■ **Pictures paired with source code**
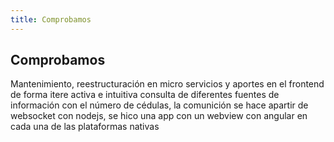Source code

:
 ```yaml
---
title: Comprobamos
---
```


## Comprobamos

Mantenimiento, reestructuración en micro servicios y aportes en el frontend de forma itere activa e intuitiva consulta de diferentes fuentes de información con el número de cédulas, la comunición se hace apartir de websocket con nodejs, se hico una app con un webview con angular en cada una de las plataformas nativas
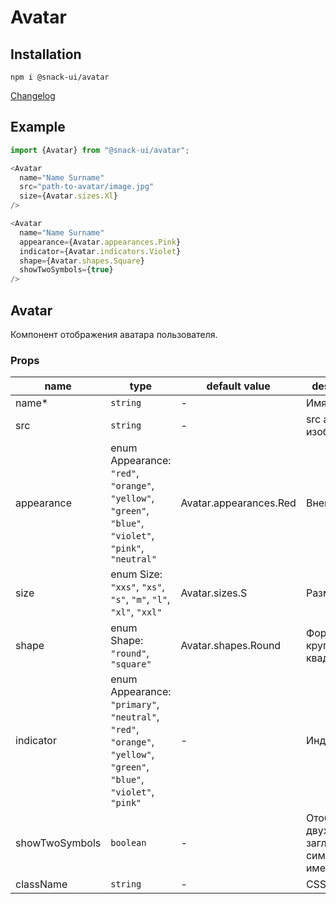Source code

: # Avatar

## Installation
`npm i @snack-ui/avatar`

[Changelog](./CHANGELOG.md)

## Example

```typescript jsx
import {Avatar} from "@snack-ui/avatar";

<Avatar 
  name="Name Surname"
  src="path-to-avatar/image.jpg"
  size={Avatar.sizes.Xl}
/>

<Avatar 
  name="Name Surname"
  appearance={Avatar.appearances.Pink}
  indicator={Avatar.indicators.Violet}
  shape={Avatar.shapes.Square}
  showTwoSymbols={true}
/>
```

[//]: DOCUMENTATION_SECTION_START
[//]: THIS_SECTION_IS_AUTOGENERATED_PLEASE_DONT_EDIT_IT
## Avatar
Компонент отображения аватара пользователя.
### Props
| name | type | default value | description |
|------|------|---------------|-------------|
| name* | `string` | - | Имя |
| src | `string` | - | src аттрибут изображеня |
| appearance | enum Appearance: `"red"`, `"orange"`, `"yellow"`, `"green"`, `"blue"`, `"violet"`, `"pink"`, `"neutral"` | Avatar.appearances.Red | Внешний вид |
| size | enum Size: `"xxs"`, `"xs"`, `"s"`, `"m"`, `"l"`, `"xl"`, `"xxl"` | Avatar.sizes.S | Размер |
| shape | enum Shape: `"round"`, `"square"` | Avatar.shapes.Round | Форма: круглая или квадратная |
| indicator | enum Appearance: `"primary"`, `"neutral"`, `"red"`, `"orange"`, `"yellow"`, `"green"`, `"blue"`, `"violet"`, `"pink"` | - | Индикатор |
| showTwoSymbols | `boolean` | - | Отображение двух заглавных символов имени |
| className | `string` | - | CSS-класс |


[//]: DOCUMENTATION_SECTION_END

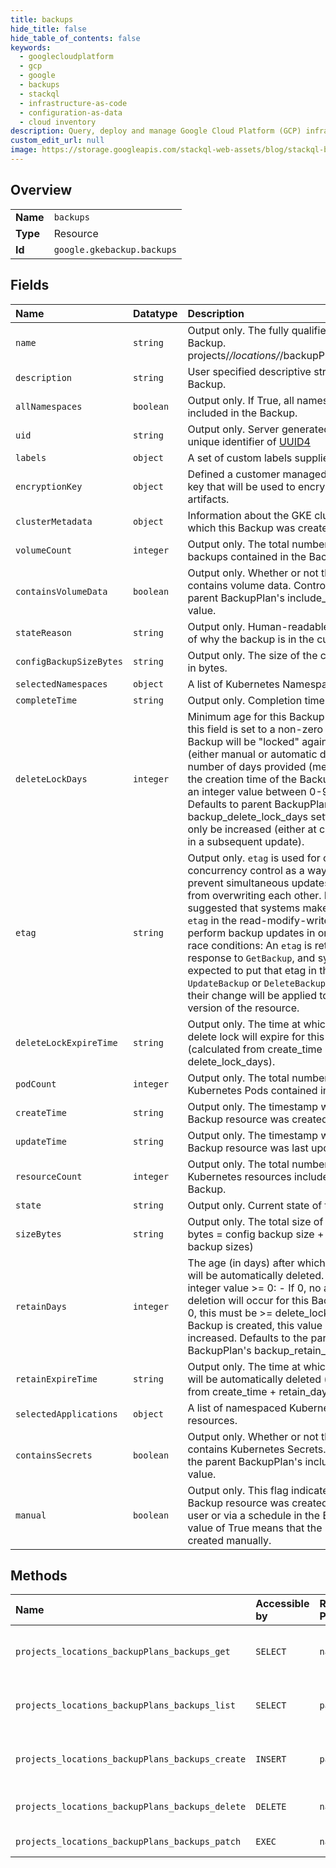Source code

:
 ```yaml
---
title: backups
hide_title: false
hide_table_of_contents: false
keywords:
  - googlecloudplatform
  - gcp
  - google
  - backups
  - stackql
  - infrastructure-as-code
  - configuration-as-data
  - cloud inventory
description: Query, deploy and manage Google Cloud Platform (GCP) infrastructure and resources using SQL
custom_edit_url: null
image: https://storage.googleapis.com/stackql-web-assets/blog/stackql-blog-post-featured-image.png
---
```

  
    

## Overview
<table><tbody>
<tr><td><b>Name</b></td><td><code>backups</code></td></tr>
<tr><td><b>Type</b></td><td>Resource</td></tr>
<tr><td><b>Id</b></td><td><code>google.gkebackup.backups</code></td></tr>
</tbody></table>

## Fields
| Name | Datatype | Description |
|:-----|:---------|:------------|
| `name` | `string` | Output only. The fully qualified name of the Backup. projects/*/locations/*/backupPlans/*/backups/* |
| `description` | `string` | User specified descriptive string for this Backup. |
| `allNamespaces` | `boolean` | Output only. If True, all namespaces were included in the Backup. |
| `uid` | `string` | Output only. Server generated global unique identifier of [UUID4](https://en.wikipedia.org/wiki/Universally_unique_identifier) |
| `labels` | `object` | A set of custom labels supplied by user. |
| `encryptionKey` | `object` | Defined a customer managed encryption key that will be used to encrypt Backup artifacts. |
| `clusterMetadata` | `object` | Information about the GKE cluster from which this Backup was created. |
| `volumeCount` | `integer` | Output only. The total number of volume backups contained in the Backup. |
| `containsVolumeData` | `boolean` | Output only. Whether or not the Backup contains volume data. Controlled by the parent BackupPlan's include_volume_data value. |
| `stateReason` | `string` | Output only. Human-readable description of why the backup is in the current `state`. |
| `configBackupSizeBytes` | `string` | Output only. The size of the config backup in bytes. |
| `selectedNamespaces` | `object` | A list of Kubernetes Namespaces |
| `completeTime` | `string` | Output only. Completion time of the Backup |
| `deleteLockDays` | `integer` | Minimum age for this Backup (in days). If this field is set to a non-zero value, the Backup will be "locked" against deletion (either manual or automatic deletion) for the number of days provided (measured from the creation time of the Backup). MUST be an integer value between 0-90 (inclusive). Defaults to parent BackupPlan's backup_delete_lock_days setting and may only be increased (either at creation time or in a subsequent update). |
| `etag` | `string` | Output only. `etag` is used for optimistic concurrency control as a way to help prevent simultaneous updates of a backup from overwriting each other. It is strongly suggested that systems make use of the `etag` in the read-modify-write cycle to perform backup updates in order to avoid race conditions: An `etag` is returned in the response to `GetBackup`, and systems are expected to put that etag in the request to `UpdateBackup` or `DeleteBackup` to ensure that their change will be applied to the same version of the resource. |
| `deleteLockExpireTime` | `string` | Output only. The time at which an existing delete lock will expire for this backup (calculated from create_time + delete_lock_days). |
| `podCount` | `integer` | Output only. The total number of Kubernetes Pods contained in the Backup. |
| `createTime` | `string` | Output only. The timestamp when this Backup resource was created. |
| `updateTime` | `string` | Output only. The timestamp when this Backup resource was last updated. |
| `resourceCount` | `integer` | Output only. The total number of Kubernetes resources included in the Backup. |
| `state` | `string` | Output only. Current state of the Backup |
| `sizeBytes` | `string` | Output only. The total size of the Backup in bytes = config backup size + sum(volume backup sizes) |
| `retainDays` | `integer` | The age (in days) after which this Backup will be automatically deleted. Must be an integer value &gt;= 0: - If 0, no automatic deletion will occur for this Backup. - If not 0, this must be &gt;= delete_lock_days. Once a Backup is created, this value may only be increased. Defaults to the parent BackupPlan's backup_retain_days value. |
| `retainExpireTime` | `string` | Output only. The time at which this Backup will be automatically deleted (calculated from create_time + retain_days). |
| `selectedApplications` | `object` | A list of namespaced Kubernetes resources. |
| `containsSecrets` | `boolean` | Output only. Whether or not the Backup contains Kubernetes Secrets. Controlled by the parent BackupPlan's include_secrets value. |
| `manual` | `boolean` | Output only. This flag indicates whether this Backup resource was created manually by a user or via a schedule in the BackupPlan. A value of True means that the Backup was created manually. |
## Methods
| Name | Accessible by | Required Params | Description |
|:-----|:--------------|:----------------|:------------|
| `projects_locations_backupPlans_backups_get` | `SELECT` | `name` | Retrieve the details of a single Backup. |
| `projects_locations_backupPlans_backups_list` | `SELECT` | `parent` | Lists the Backups for a given BackupPlan. |
| `projects_locations_backupPlans_backups_create` | `INSERT` | `parent` | Creates a Backup for the given BackupPlan. |
| `projects_locations_backupPlans_backups_delete` | `DELETE` | `name` | Deletes an existing Backup. |
| `projects_locations_backupPlans_backups_patch` | `EXEC` | `name` | Update a Backup. |
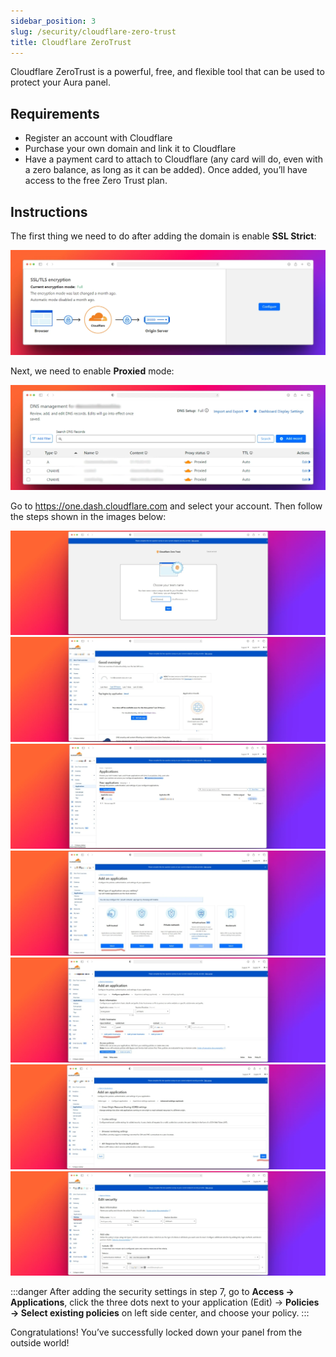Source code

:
 ```yaml
---
sidebar_position: 3
slug: /security/cloudflare-zero-trust
title: Cloudflare ZeroTrust
---
```


Cloudflare ZeroTrust is a powerful, free, and flexible tool that can be used to protect your Aura panel.

## Requirements

- Register an account with Cloudflare
- Purchase your own domain and link it to Cloudflare
- Have a payment card to attach to Cloudflare (any card will do, even with a zero balance, as long as it can be added). Once added, you’ll have access to the free Zero Trust plan.

## Instructions

The first thing we need to do after adding the domain is enable **SSL Strict**:

![SSL Strict](/security/zero-trust/ssl_strict.webp)

Next, we need to enable **Proxied** mode:

![Proxied Mode](/security/zero-trust/proxied.webp)

Go to https://one.dash.cloudflare.com and select your account. Then follow the steps shown in the images below:

![First Step](/security/zero-trust/first_step.webp)
![Second Step](/security/zero-trust/second_step.webp)
![Third Step](/security/zero-trust/third_step.webp)
![Fourth Step](/security/zero-trust/fourth_step.webp)
![Fifth Step](/security/zero-trust/fifth_step.webp)
![Sixth Step](/security/zero-trust/sixth_step.webp)
![Seventh Step](/security/zero-trust/seventh_step.webp)

:::danger
After adding the security settings in step 7, go to **Access → Applications**, click the three dots next to your application (Edit) → **Policies → Select existing policies** on left side center, and choose your policy.
:::

Congratulations! You’ve successfully locked down your panel from the outside world!
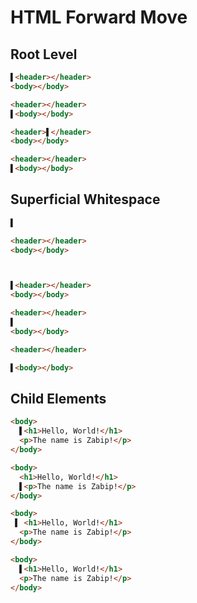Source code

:# HTML Forward Move
## Root Level
```html
▌<header></header>
<body></body>
```
```html
<header></header>
▌<body></body>
```

```html
<header>▌</header>
<body></body>
```
```html
<header></header>
▌<body></body>
```

## Superficial Whitespace
```html
▌

<header></header>
<body></body>
```
```html


▌<header></header>
<body></body>
```

```html
<header></header>
▌
<body></body>
```
```html
<header></header>

▌<body></body>
```

## Child Elements
```html
<body>
  ▌<h1>Hello, World!</h1>
  <p>The name is Zabip!</p>
</body>
```
```html
<body>
  <h1>Hello, World!</h1>
  ▌<p>The name is Zabip!</p>
</body>
```

```html
<body>
 ▌ <h1>Hello, World!</h1>
  <p>The name is Zabip!</p>
</body>
```
```html
<body>
  ▌<h1>Hello, World!</h1>
  <p>The name is Zabip!</p>
</body>
```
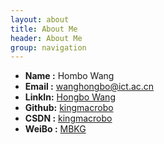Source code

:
 ```yaml
---
layout: about
title: About Me
header: About Me
group: navigation
---
```

 * **Name  :** Hombo Wang
 * **Email :** [wanghongbo@ict.ac.cn](mailto:wanghongbo@ict.ac.cn)
 * **LinkIn:** [Hongbo Wang](http://cn.linkedin.com/pub/hongbo-wang/70/4b0/921/)
 * **Github:** [kingmacrobo](https://github.com/kingmacrobo)
 * **CSDN  :** [kingmacrobo](http://blog.csdn.net/u013101828)
 * **WeiBo :** [MBKG](http://www.weibo.com/mbkg)
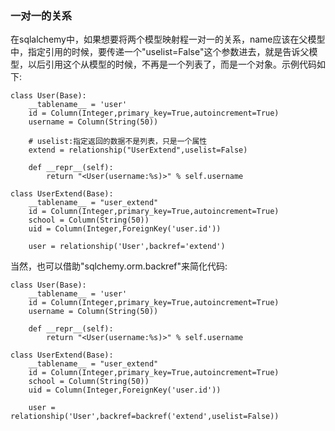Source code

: ### 一对一的关系

在sqlalchemy中，如果想要将两个模型映射程一对一的关系，name应该在父模型中，指定引用的时候，要传递一个"uselist=False"这个参数进去，就是告诉父模型，以后引用这个从模型的时候，不再是一个列表了，而是一个对象。示例代码如下:

```
class User(Base):
    __tablename__ = 'user'
    id = Column(Integer,primary_key=True,autoincrement=True)
    username = Column(String(50))

    # uselist:指定返回的数据不是列表，只是一个属性
    extend = relationship("UserExtend",uselist=False)

    def __repr__(self):
        return "<User(username:%s)>" % self.username

class UserExtend(Base):
    __tablename__ = "user_extend"
    id = Column(Integer,primary_key=True,autoincrement=True)
    school = Column(String(50))
    uid = Column(Integer,ForeignKey('user.id'))

    user = relationship('User',backref='extend')
```

当然，也可以借助"sqlchemy.orm.backref"来简化代码:

```
class User(Base):
    __tablename__ = 'user'
    id = Column(Integer,primary_key=True,autoincrement=True)
    username = Column(String(50))

    def __repr__(self):
        return "<User(username:%s)>" % self.username

class UserExtend(Base):
    __tablename__ = "user_extend"
    id = Column(Integer,primary_key=True,autoincrement=True)
    school = Column(String(50))
    uid = Column(Integer,ForeignKey('user.id'))

    user = relationship('User',backref=backref('extend',uselist=False))

```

■ **To do**
Where does the word "state" appear in the records? Copy every line that holds it.

■ **Answer to this task**
| `stateReason` | `string` | Output only. Human-readable description of why the backup is in the current `state`. |
| `state` | `string` | Output only. Current state of the Backup |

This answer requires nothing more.